Feb 1 2017
Nationwide, the mortality rate from deaths caused by drugs, alcohol and suicide rose 52 percent from 2000 to 2014, according to new research from the Carsey School of Public Policy at the University of New Hampshire. Most of the increase was driven by a surge in prescription opioid and heroin overdoses.
The research also found that drug, alcohol and suicide mortality rates were highest among middle-aged non-Hispanic white males and growing fastest among non-Hispanic white females.
Among young white men (age 25-34) deaths from drugs, alcohol and suicide exceeded those of the next 10 leading causes of death combined including accidents, heart disease, cancer, homicide and diabetes. While white males made up 29.5 percent of the young adult populations in 2010-2014, they accounted for 57 percent of all drug, alcohol and suicide deaths.
In 12 states, including Massachusetts and New Hampshire, more than half of all deaths among young white adults between 2010 and 2014 were due to drugs, alcohol or suicide. In the early 2000s the share of deaths exceeded 40 percent in just one state, Utah.

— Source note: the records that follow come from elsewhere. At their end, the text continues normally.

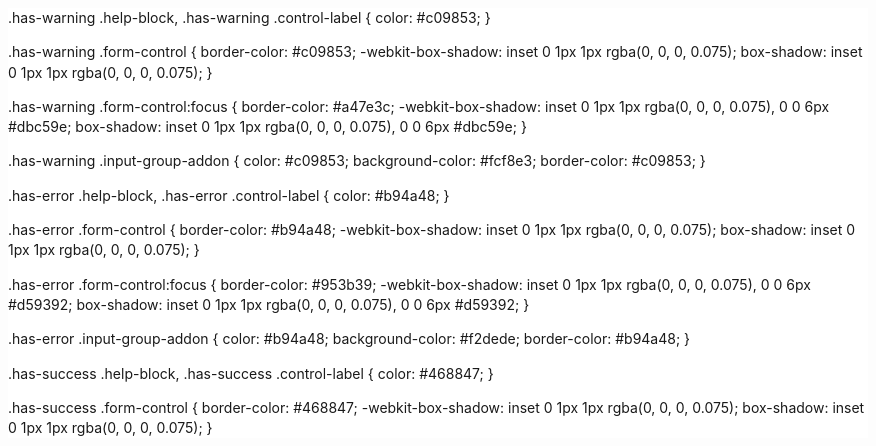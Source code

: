 .has-warning .help-block,
.has-warning .control-label {
  color: #c09853;
}

.has-warning .form-control {
  border-color: #c09853;
  -webkit-box-shadow: inset 0 1px 1px rgba(0, 0, 0, 0.075);
          box-shadow: inset 0 1px 1px rgba(0, 0, 0, 0.075);
}

.has-warning .form-control:focus {
  border-color: #a47e3c;
  -webkit-box-shadow: inset 0 1px 1px rgba(0, 0, 0, 0.075), 0 0 6px #dbc59e;
          box-shadow: inset 0 1px 1px rgba(0, 0, 0, 0.075), 0 0 6px #dbc59e;
}

.has-warning .input-group-addon {
  color: #c09853;
  background-color: #fcf8e3;
  border-color: #c09853;
}

.has-error .help-block,
.has-error .control-label {
  color: #b94a48;
}

.has-error .form-control {
  border-color: #b94a48;
  -webkit-box-shadow: inset 0 1px 1px rgba(0, 0, 0, 0.075);
          box-shadow: inset 0 1px 1px rgba(0, 0, 0, 0.075);
}

.has-error .form-control:focus {
  border-color: #953b39;
  -webkit-box-shadow: inset 0 1px 1px rgba(0, 0, 0, 0.075), 0 0 6px #d59392;
          box-shadow: inset 0 1px 1px rgba(0, 0, 0, 0.075), 0 0 6px #d59392;
}

.has-error .input-group-addon {
  color: #b94a48;
  background-color: #f2dede;
  border-color: #b94a48;
}

.has-success .help-block,
.has-success .control-label {
  color: #468847;
}

.has-success .form-control {
  border-color: #468847;
  -webkit-box-shadow: inset 0 1px 1px rgba(0, 0, 0, 0.075);
          box-shadow: inset 0 1px 1px rgba(0, 0, 0, 0.075);
}
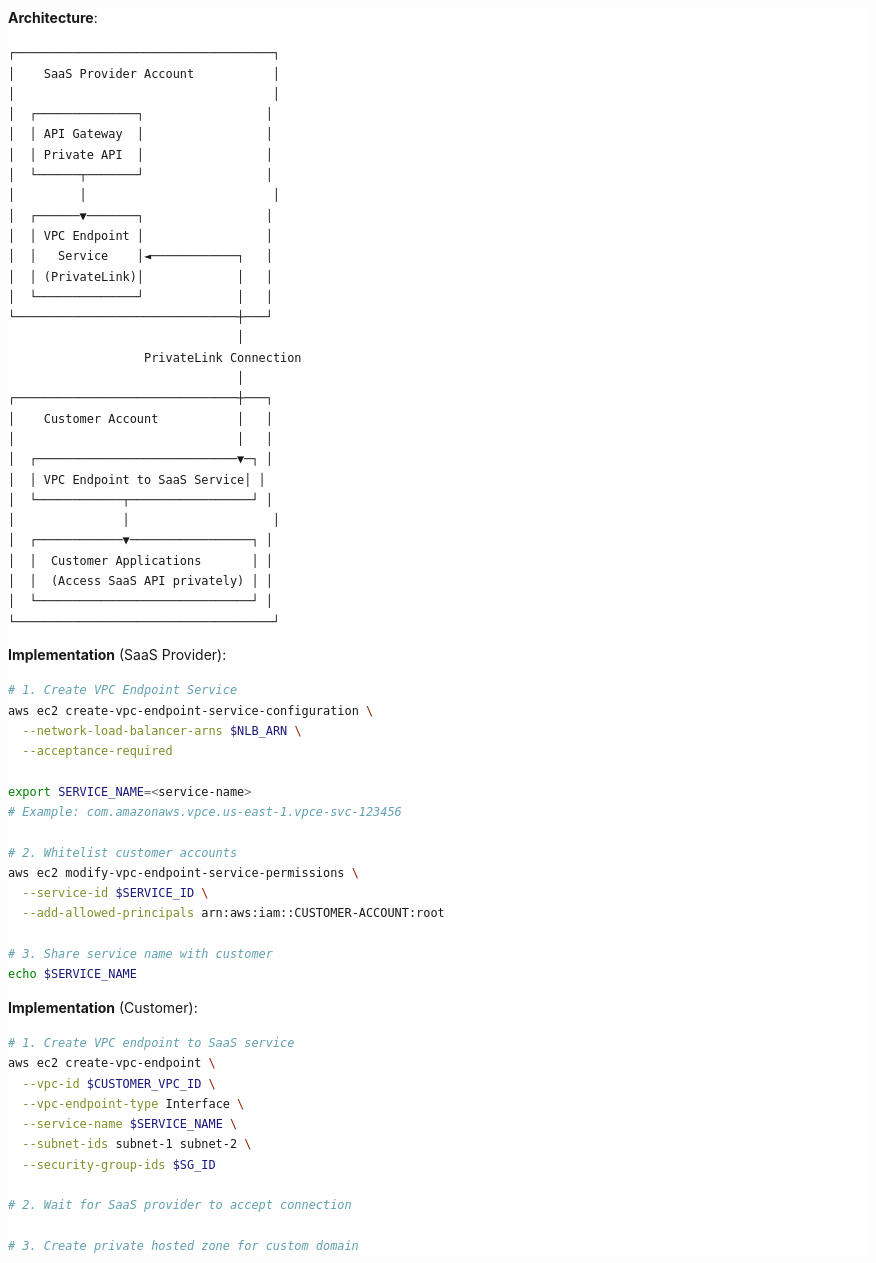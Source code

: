 **Architecture**:
```
┌────────────────────────────────────┐
│    SaaS Provider Account           │
│                                    │
│  ┌──────────────┐                 │
│  │ API Gateway  │                 │
│  │ Private API  │                 │
│  └──────┬───────┘                 │
│         │                          │
│  ┌──────▼───────┐                 │
│  │ VPC Endpoint │                 │
│  │   Service    │◄────────────┐   │
│  │ (PrivateLink)│             │   │
│  └──────────────┘             │   │
└───────────────────────────────┼───┘
                                │
                   PrivateLink Connection
                                │
┌───────────────────────────────┼───┐
│    Customer Account           │   │
│                               │   │
│  ┌────────────────────────────▼─┐ │
│  │ VPC Endpoint to SaaS Service│ │
│  └────────────┬─────────────────┘ │
│               │                    │
│  ┌────────────▼─────────────────┐ │
│  │  Customer Applications       │ │
│  │  (Access SaaS API privately) │ │
│  └──────────────────────────────┘ │
└────────────────────────────────────┘
```

**Implementation** (SaaS Provider):
```bash
# 1. Create VPC Endpoint Service
aws ec2 create-vpc-endpoint-service-configuration \
  --network-load-balancer-arns $NLB_ARN \
  --acceptance-required

export SERVICE_NAME=<service-name>
# Example: com.amazonaws.vpce.us-east-1.vpce-svc-123456

# 2. Whitelist customer accounts
aws ec2 modify-vpc-endpoint-service-permissions \
  --service-id $SERVICE_ID \
  --add-allowed-principals arn:aws:iam::CUSTOMER-ACCOUNT:root

# 3. Share service name with customer
echo $SERVICE_NAME
```

**Implementation** (Customer):
```bash
# 1. Create VPC endpoint to SaaS service
aws ec2 create-vpc-endpoint \
  --vpc-id $CUSTOMER_VPC_ID \
  --vpc-endpoint-type Interface \
  --service-name $SERVICE_NAME \
  --subnet-ids subnet-1 subnet-2 \
  --security-group-ids $SG_ID

# 2. Wait for SaaS provider to accept connection

# 3. Create private hosted zone for custom domain
```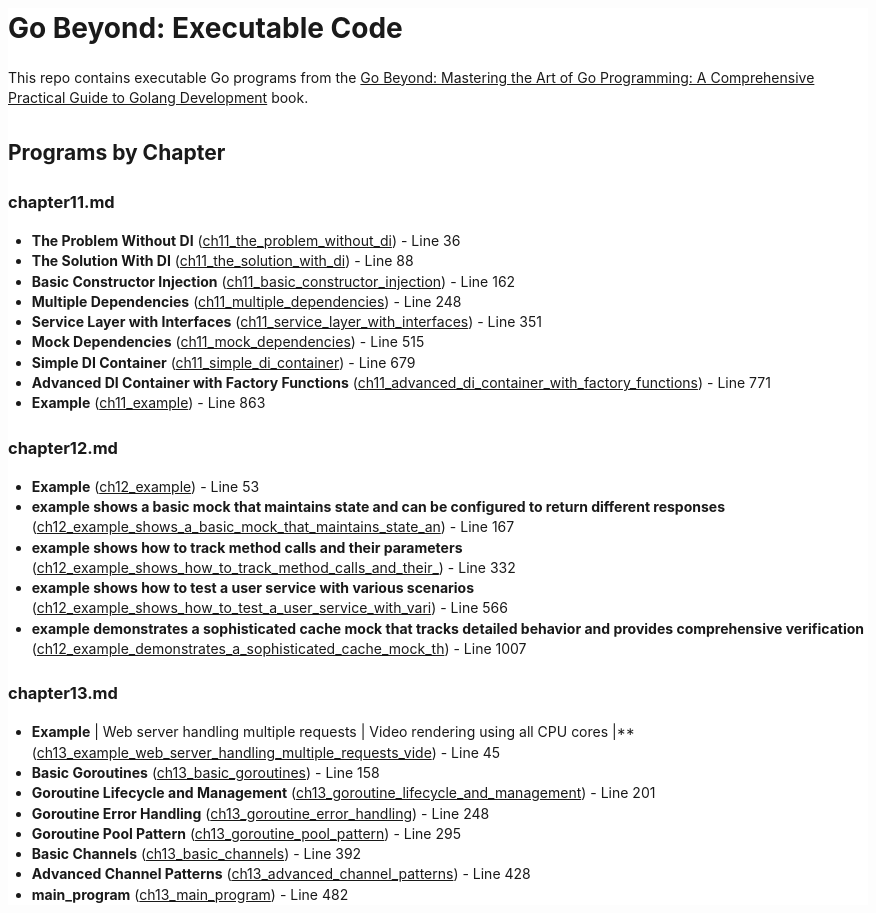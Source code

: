 # Go Beyond: Executable Code

This repo contains executable Go programs from the [Go Beyond: Mastering the Art of Go Programming: A Comprehensive Practical Guide to Golang Development](https://www.amazon.com/dp/B0FT1K7KSJ) book.

## Programs by Chapter


### chapter11.md

- **The Problem Without DI** ([ch11_the_problem_without_di](./go-beyond-example-code/ch11_the_problem_without_di/)) - Line 36
- **The Solution With DI** ([ch11_the_solution_with_di](./go-beyond-example-code/ch11_the_solution_with_di/)) - Line 88
- **Basic Constructor Injection** ([ch11_basic_constructor_injection](./go-beyond-example-code/ch11_basic_constructor_injection/)) - Line 162
- **Multiple Dependencies** ([ch11_multiple_dependencies](./go-beyond-example-code/ch11_multiple_dependencies/)) - Line 248
- **Service Layer with Interfaces** ([ch11_service_layer_with_interfaces](./go-beyond-example-code/ch11_service_layer_with_interfaces/)) - Line 351
- **Mock Dependencies** ([ch11_mock_dependencies](./go-beyond-example-code/ch11_mock_dependencies/)) - Line 515
- **Simple DI Container** ([ch11_simple_di_container](./go-beyond-example-code/ch11_simple_di_container/)) - Line 679
- **Advanced DI Container with Factory Functions** ([ch11_advanced_di_container_with_factory_functions](./go-beyond-example-code/ch11_advanced_di_container_with_factory_functions/)) - Line 771
- **Example** ([ch11_example](./go-beyond-example-code/ch11_example/)) - Line 863

### chapter12.md

- **Example** ([ch12_example](./go-beyond-example-code/ch12_example/)) - Line 53
- **example shows a basic mock that maintains state and can be configured to return different responses** ([ch12_example_shows_a_basic_mock_that_maintains_state_an](./go-beyond-example-code/ch12_example_shows_a_basic_mock_that_maintains_state_an/)) - Line 167
- **example shows how to track method calls and their parameters** ([ch12_example_shows_how_to_track_method_calls_and_their_](./go-beyond-example-code/ch12_example_shows_how_to_track_method_calls_and_their_/)) - Line 332
- **example shows how to test a user service with various scenarios** ([ch12_example_shows_how_to_test_a_user_service_with_vari](./go-beyond-example-code/ch12_example_shows_how_to_test_a_user_service_with_vari/)) - Line 566
- **example demonstrates a sophisticated cache mock that tracks detailed behavior and provides comprehensive verification** ([ch12_example_demonstrates_a_sophisticated_cache_mock_th](./go-beyond-example-code/ch12_example_demonstrates_a_sophisticated_cache_mock_th/)) - Line 1007

### chapter13.md

- **Example** | Web server handling multiple requests | Video rendering using all CPU cores |** ([ch13_example_web_server_handling_multiple_requests_vide](./go-beyond-example-code/ch13_example_web_server_handling_multiple_requests_vide/)) - Line 45
- **Basic Goroutines** ([ch13_basic_goroutines](./go-beyond-example-code/ch13_basic_goroutines/)) - Line 158
- **Goroutine Lifecycle and Management** ([ch13_goroutine_lifecycle_and_management](./go-beyond-example-code/ch13_goroutine_lifecycle_and_management/)) - Line 201
- **Goroutine Error Handling** ([ch13_goroutine_error_handling](./go-beyond-example-code/ch13_goroutine_error_handling/)) - Line 248
- **Goroutine Pool Pattern** ([ch13_goroutine_pool_pattern](./go-beyond-example-code/ch13_goroutine_pool_pattern/)) - Line 295
- **Basic Channels** ([ch13_basic_channels](./go-beyond-example-code/ch13_basic_channels/)) - Line 392
- **Advanced Channel Patterns** ([ch13_advanced_channel_patterns](./go-beyond-example-code/ch13_advanced_channel_patterns/)) - Line 428
- **main_program** ([ch13_main_program](./go-beyond-example-code/ch13_main_program/)) - Line 482
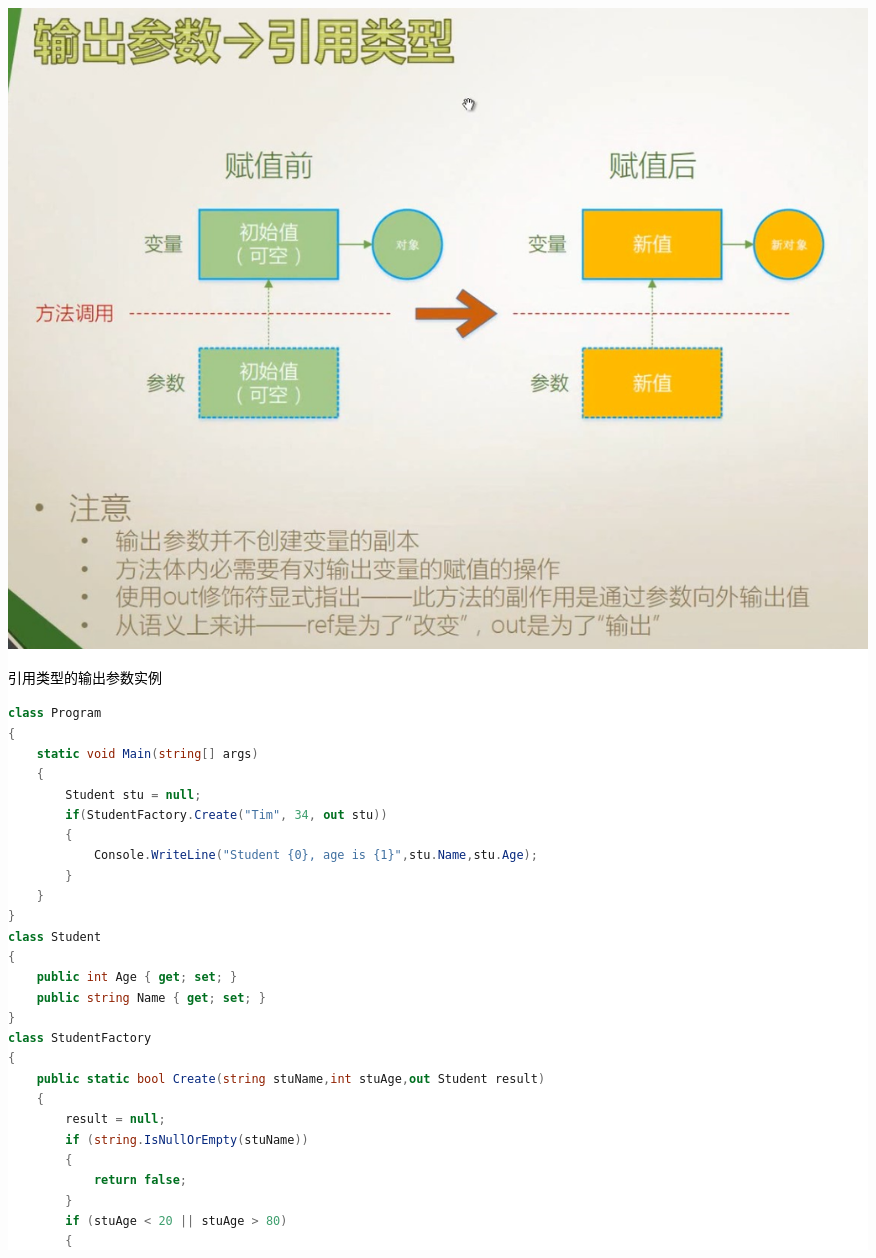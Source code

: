 ![1542077147449-c27d2e01-1684-48c1-977d-ab3de2a5c5b0.png](./assets/018传值、输出、引用、数组、具名、可选参数、扩展方法/1542077147449-c27d2e01-1684-48c1-977d-ab3de2a5c5b0-684577.png)

<font style="color:#000000;background-color:#FFFFFF;">引用类型的输出参数实例</font>

```csharp
class Program
{
    static void Main(string[] args)
    {
        Student stu = null;
        if(StudentFactory.Create("Tim", 34, out stu))
        {
            Console.WriteLine("Student {0}, age is {1}",stu.Name,stu.Age);
        }
    }
}
class Student
{
    public int Age { get; set; }
    public string Name { get; set; }
}
class StudentFactory
{
    public static bool Create(string stuName,int stuAge,out Student result)
    {
        result = null;
        if (string.IsNullOrEmpty(stuName))
        {
            return false;
        }
        if (stuAge < 20 || stuAge > 80)
        {
```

"The decade-long surge in opiate mortality has rightfully drawn significant media and government but the U.S. is not going to "Narcan" its way out of this," said Shannon Monnat, an assistant professor of rural sociology and demography at Pennsylvania State University and a Carsey fellow. "The problem is larger than opiates. Focusing only opiate misuse, rather than considering the wider array of harmful health behaviors may lead to ineffective policy strategies."